• [PROBLEM DESCRIPTION] Wherever a line of the data contains "struct", copy that line.

*** Opening RECORD EXCERPTS ***

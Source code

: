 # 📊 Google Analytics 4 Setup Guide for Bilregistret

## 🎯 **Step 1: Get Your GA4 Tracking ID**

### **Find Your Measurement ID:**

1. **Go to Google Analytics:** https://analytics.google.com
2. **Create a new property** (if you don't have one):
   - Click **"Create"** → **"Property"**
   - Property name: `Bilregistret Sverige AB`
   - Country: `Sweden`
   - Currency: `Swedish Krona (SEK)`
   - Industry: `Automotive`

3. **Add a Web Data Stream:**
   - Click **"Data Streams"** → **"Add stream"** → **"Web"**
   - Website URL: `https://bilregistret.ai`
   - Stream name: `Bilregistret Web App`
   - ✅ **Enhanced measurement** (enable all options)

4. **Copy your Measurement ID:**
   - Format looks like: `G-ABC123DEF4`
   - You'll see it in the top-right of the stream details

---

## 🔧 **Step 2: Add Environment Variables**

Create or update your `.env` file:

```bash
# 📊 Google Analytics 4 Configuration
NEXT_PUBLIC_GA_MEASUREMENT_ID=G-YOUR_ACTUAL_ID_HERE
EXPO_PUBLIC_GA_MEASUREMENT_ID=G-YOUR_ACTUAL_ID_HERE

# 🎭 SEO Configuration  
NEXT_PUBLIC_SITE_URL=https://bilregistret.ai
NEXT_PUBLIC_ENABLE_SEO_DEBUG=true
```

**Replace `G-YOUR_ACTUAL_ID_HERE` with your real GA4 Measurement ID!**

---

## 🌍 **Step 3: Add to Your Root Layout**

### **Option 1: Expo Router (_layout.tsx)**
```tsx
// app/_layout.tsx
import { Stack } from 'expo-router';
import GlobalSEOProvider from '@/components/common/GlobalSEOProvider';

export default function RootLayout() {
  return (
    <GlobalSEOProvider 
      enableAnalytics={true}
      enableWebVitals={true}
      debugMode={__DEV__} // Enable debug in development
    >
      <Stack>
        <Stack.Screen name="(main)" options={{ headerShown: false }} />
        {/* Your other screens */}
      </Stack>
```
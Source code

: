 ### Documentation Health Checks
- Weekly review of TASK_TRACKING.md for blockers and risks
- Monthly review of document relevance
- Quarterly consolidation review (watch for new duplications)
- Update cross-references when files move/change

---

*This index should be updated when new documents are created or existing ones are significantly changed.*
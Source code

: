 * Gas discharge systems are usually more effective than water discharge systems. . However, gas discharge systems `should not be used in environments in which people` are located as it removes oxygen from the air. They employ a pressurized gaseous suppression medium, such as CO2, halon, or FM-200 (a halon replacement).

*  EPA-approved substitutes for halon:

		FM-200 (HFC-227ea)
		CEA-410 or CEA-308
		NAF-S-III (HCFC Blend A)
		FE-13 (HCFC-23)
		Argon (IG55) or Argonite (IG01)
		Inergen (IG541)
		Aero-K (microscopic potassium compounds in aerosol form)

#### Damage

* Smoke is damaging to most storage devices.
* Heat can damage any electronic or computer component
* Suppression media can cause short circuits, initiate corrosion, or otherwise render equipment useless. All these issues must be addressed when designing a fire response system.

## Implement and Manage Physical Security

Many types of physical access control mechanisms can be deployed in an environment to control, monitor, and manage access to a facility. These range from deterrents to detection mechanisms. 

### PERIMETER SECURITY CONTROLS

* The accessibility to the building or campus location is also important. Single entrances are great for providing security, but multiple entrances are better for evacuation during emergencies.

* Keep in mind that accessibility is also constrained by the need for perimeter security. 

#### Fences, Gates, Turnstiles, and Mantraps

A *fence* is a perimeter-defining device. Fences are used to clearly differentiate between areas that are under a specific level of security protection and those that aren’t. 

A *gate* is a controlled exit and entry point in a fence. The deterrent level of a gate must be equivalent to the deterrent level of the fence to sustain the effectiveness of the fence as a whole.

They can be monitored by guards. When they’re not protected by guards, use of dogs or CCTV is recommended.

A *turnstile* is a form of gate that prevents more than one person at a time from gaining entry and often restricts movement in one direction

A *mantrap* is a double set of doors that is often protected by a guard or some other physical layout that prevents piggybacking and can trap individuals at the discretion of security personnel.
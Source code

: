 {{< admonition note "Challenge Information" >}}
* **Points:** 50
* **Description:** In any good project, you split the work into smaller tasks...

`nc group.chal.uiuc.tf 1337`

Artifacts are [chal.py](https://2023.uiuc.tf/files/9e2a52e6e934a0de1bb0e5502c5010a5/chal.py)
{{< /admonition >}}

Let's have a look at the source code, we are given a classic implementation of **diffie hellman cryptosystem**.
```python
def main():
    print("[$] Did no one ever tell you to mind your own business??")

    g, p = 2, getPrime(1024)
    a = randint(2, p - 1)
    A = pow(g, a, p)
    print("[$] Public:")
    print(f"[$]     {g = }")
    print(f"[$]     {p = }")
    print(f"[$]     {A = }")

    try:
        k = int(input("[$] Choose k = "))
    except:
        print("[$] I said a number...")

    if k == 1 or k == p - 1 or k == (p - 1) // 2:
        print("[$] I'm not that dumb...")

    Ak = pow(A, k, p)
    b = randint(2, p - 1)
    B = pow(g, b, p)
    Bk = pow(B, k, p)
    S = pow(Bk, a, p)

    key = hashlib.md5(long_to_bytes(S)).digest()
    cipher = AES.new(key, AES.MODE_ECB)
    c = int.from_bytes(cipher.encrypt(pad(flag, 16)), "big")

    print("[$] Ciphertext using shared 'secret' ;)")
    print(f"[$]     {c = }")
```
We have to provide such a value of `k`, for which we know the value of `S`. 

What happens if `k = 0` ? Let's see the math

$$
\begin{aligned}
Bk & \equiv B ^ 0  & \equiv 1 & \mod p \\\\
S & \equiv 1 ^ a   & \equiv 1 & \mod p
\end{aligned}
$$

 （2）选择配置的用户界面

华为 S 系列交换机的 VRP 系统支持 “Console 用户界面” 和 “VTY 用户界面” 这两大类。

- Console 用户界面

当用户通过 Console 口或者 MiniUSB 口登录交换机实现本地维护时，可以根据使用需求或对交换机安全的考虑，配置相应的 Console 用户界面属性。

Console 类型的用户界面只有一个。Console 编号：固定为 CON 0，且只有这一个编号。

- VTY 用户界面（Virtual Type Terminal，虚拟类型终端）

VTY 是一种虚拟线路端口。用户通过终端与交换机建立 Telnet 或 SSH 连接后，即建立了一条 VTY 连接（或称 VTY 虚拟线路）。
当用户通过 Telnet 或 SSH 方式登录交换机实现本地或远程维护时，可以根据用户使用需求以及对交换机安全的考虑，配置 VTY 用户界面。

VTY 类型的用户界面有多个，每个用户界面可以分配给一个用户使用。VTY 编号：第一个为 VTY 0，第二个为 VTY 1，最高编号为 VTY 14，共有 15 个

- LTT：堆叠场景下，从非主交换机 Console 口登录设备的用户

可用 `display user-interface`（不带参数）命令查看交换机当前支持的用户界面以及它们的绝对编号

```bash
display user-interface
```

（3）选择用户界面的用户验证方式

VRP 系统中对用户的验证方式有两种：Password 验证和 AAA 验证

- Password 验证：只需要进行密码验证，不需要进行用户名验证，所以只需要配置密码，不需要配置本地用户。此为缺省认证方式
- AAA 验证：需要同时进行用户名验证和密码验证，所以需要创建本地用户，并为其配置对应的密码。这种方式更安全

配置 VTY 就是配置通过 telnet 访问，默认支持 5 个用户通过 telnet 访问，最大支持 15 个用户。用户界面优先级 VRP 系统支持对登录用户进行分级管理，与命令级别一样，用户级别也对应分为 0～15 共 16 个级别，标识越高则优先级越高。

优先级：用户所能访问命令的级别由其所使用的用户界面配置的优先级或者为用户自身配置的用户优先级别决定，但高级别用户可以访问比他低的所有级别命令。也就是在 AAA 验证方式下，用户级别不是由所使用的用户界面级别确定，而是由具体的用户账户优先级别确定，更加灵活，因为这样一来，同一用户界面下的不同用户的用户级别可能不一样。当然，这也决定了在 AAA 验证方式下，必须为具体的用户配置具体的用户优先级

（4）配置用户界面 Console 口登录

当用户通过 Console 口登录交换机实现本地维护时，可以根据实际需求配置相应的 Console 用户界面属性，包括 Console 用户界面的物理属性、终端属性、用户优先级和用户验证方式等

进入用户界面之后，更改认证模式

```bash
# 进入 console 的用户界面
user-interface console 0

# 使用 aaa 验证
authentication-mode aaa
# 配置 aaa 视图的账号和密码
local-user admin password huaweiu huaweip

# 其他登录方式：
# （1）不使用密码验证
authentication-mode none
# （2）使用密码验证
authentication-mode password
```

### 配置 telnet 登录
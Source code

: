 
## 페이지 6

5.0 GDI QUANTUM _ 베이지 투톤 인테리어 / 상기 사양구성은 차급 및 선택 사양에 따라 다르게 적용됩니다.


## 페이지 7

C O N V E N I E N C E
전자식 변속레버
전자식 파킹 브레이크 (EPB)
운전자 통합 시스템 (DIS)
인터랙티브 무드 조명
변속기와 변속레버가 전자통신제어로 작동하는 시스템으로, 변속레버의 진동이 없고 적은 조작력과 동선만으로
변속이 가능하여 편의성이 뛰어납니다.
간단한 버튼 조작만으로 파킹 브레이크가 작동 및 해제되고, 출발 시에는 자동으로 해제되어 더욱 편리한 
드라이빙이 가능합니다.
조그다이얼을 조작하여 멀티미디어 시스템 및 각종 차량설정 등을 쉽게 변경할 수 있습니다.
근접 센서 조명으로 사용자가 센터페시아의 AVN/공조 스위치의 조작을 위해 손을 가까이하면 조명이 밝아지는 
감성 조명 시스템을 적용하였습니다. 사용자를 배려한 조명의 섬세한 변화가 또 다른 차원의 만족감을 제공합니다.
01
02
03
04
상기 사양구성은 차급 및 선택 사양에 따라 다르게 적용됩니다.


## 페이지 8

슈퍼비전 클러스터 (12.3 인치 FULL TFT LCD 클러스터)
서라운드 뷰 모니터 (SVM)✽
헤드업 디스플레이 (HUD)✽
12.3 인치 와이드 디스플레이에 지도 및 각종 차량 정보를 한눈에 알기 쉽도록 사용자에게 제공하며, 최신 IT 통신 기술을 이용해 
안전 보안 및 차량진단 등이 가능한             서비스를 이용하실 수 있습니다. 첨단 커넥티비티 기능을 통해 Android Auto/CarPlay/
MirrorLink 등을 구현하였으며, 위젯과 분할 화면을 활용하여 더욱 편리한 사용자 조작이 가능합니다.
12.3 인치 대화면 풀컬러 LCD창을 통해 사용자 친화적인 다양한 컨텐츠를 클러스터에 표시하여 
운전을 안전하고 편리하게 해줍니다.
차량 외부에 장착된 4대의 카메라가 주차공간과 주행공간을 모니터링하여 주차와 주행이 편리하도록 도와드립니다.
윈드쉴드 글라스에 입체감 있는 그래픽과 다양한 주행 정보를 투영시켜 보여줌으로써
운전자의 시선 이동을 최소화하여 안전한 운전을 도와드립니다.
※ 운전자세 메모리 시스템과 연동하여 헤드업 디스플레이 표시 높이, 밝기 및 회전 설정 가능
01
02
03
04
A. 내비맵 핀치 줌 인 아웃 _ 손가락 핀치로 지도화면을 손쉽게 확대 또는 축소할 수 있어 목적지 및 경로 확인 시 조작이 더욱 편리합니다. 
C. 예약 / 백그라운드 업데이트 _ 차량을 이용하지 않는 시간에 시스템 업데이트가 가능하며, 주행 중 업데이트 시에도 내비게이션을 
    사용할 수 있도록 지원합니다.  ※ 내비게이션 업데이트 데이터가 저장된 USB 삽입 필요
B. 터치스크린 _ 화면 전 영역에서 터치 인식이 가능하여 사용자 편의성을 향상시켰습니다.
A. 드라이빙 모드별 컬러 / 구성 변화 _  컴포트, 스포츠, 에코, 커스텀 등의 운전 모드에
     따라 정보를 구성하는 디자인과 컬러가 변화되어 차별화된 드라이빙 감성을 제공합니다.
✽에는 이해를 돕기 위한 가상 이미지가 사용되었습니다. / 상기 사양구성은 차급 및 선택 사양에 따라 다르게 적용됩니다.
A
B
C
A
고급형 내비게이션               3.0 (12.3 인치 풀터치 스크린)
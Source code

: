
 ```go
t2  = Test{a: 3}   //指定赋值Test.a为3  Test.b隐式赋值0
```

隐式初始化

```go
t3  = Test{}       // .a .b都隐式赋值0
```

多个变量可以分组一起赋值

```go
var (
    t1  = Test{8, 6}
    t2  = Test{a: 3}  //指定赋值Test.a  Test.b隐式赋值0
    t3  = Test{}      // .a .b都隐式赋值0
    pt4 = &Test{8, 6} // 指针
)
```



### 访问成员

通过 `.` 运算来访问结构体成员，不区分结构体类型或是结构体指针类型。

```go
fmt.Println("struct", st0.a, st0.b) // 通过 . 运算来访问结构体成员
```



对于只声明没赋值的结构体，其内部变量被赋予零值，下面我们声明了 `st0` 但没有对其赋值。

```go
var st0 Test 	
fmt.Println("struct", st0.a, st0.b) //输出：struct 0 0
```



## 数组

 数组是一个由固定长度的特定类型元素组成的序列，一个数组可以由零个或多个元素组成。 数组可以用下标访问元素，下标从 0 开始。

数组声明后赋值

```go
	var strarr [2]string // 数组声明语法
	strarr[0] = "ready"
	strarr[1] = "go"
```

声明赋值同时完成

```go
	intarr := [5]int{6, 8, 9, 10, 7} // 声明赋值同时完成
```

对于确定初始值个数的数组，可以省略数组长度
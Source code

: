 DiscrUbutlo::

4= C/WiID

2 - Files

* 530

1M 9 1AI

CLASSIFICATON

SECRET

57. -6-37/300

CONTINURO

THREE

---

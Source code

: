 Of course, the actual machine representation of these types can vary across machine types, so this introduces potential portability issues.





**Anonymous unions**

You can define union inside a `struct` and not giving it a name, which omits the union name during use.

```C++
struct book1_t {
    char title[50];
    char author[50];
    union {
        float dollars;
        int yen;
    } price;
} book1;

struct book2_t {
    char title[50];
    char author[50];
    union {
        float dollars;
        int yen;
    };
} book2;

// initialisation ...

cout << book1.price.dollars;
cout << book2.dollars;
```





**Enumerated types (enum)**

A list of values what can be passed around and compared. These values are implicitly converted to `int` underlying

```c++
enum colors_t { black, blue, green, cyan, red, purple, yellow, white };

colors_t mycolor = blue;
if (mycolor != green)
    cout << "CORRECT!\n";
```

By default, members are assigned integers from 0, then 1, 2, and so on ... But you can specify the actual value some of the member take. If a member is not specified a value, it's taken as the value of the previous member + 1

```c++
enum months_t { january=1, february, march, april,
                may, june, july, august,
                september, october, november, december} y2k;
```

*** Closing RECORD EXCERPTS ***

• [SOLUTION]
fmt.Println("struct", st0.a, st0.b) // 通过 . 运算来访问结构体成员
fmt.Println("struct", st0.a, st0.b) //输出：struct 0 0
You can define union inside a `struct` and not giving it a name, which omits the union name during use.
struct book1_t {
struct book2_t {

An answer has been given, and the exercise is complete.